EXERCISE DETAILS
All lines from the start of the listing below through the line containing "Multiplatform support in future releases." are to be written out again exactly, and no others.

DATASET CONTENT
<<<<

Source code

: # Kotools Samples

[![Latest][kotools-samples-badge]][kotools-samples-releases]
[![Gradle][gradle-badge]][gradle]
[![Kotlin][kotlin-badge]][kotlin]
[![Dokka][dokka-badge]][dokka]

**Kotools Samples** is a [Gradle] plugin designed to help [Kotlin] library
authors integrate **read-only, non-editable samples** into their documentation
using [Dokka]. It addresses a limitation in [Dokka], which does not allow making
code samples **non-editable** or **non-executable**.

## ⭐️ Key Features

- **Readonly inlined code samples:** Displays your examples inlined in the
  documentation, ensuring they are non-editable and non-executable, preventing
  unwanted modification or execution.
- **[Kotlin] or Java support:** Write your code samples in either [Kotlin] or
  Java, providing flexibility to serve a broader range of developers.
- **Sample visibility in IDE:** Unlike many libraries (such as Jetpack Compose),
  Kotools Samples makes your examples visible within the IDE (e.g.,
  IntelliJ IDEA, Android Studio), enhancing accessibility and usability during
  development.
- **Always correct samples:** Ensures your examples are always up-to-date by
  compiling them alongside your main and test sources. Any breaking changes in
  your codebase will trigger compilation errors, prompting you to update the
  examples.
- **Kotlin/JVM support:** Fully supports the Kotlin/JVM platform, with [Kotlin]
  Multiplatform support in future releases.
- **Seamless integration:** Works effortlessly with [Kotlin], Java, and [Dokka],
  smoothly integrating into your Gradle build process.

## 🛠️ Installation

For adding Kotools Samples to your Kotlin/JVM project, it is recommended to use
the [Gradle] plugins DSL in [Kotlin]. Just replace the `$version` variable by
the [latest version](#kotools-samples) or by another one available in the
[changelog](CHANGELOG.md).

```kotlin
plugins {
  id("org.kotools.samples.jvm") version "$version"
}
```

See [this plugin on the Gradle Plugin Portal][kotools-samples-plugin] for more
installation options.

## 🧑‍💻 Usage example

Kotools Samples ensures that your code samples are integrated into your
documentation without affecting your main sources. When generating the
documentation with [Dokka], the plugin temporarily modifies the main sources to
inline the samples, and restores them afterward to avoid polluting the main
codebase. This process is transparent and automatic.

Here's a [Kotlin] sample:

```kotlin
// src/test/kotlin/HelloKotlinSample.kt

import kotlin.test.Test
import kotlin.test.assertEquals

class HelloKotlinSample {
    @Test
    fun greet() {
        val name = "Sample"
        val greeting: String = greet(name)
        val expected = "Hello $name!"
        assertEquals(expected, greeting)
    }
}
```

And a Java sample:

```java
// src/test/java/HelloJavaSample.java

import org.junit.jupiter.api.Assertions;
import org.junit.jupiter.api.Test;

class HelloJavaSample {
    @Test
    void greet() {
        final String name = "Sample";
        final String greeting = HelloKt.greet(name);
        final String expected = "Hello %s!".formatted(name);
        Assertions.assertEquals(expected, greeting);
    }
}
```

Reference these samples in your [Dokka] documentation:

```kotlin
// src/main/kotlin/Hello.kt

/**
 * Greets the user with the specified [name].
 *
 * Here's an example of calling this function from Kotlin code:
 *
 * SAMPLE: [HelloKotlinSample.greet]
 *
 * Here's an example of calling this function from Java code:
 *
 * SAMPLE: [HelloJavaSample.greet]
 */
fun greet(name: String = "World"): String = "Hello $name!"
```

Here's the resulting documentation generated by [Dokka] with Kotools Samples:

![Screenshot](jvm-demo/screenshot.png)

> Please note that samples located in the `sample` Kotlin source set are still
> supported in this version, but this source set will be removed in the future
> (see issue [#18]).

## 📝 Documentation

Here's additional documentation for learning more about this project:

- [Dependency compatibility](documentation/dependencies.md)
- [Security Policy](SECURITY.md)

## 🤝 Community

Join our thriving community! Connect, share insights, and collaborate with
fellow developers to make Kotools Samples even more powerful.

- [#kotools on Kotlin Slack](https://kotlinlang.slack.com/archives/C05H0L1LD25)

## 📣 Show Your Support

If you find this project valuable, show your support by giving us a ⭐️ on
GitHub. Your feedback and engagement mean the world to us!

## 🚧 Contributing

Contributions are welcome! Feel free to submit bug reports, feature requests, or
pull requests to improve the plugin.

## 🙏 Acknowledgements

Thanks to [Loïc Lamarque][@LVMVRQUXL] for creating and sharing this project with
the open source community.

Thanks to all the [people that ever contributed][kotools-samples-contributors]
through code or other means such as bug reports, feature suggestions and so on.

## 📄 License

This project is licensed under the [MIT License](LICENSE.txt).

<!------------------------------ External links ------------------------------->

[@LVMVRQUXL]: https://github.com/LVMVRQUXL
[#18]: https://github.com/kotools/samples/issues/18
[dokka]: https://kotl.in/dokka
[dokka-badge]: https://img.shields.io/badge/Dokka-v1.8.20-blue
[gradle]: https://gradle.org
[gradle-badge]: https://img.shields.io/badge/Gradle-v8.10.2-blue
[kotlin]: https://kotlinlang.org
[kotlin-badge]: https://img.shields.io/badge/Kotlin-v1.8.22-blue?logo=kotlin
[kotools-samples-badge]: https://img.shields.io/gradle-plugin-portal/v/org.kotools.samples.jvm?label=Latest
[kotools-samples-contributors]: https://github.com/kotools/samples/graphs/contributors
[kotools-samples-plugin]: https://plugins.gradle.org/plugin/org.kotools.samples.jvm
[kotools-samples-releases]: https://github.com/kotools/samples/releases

>>>>

ANSWER BOX
Source code

: # Kotools Samples

[![Latest][kotools-samples-badge]][kotools-samples-releases]
[![Gradle][gradle-badge]][gradle]
[![Kotlin][kotlin-badge]][kotlin]
[![Dokka][dokka-badge]][dokka]

**Kotools Samples** is a [Gradle] plugin designed to help [Kotlin] library
authors integrate **read-only, non-editable samples** into their documentation
using [Dokka]. It addresses a limitation in [Dokka], which does not allow making
code samples **non-editable** or **non-executable**.

## ⭐️ Key Features

- **Readonly inlined code samples:** Displays your examples inlined in the
  documentation, ensuring they are non-editable and non-executable, preventing
  unwanted modification or execution.
- **[Kotlin] or Java support:** Write your code samples in either [Kotlin] or
  Java, providing flexibility to serve a broader range of developers.
- **Sample visibility in IDE:** Unlike many libraries (such as Jetpack Compose),
  Kotools Samples makes your examples visible within the IDE (e.g.,
  IntelliJ IDEA, Android Studio), enhancing accessibility and usability during
  development.
- **Always correct samples:** Ensures your examples are always up-to-date by
  compiling them alongside your main and test sources. Any breaking changes in
  your codebase will trigger compilation errors, prompting you to update the
  examples.
- **Kotlin/JVM support:** Fully supports the Kotlin/JVM platform, with [Kotlin]
  Multiplatform support in future releases.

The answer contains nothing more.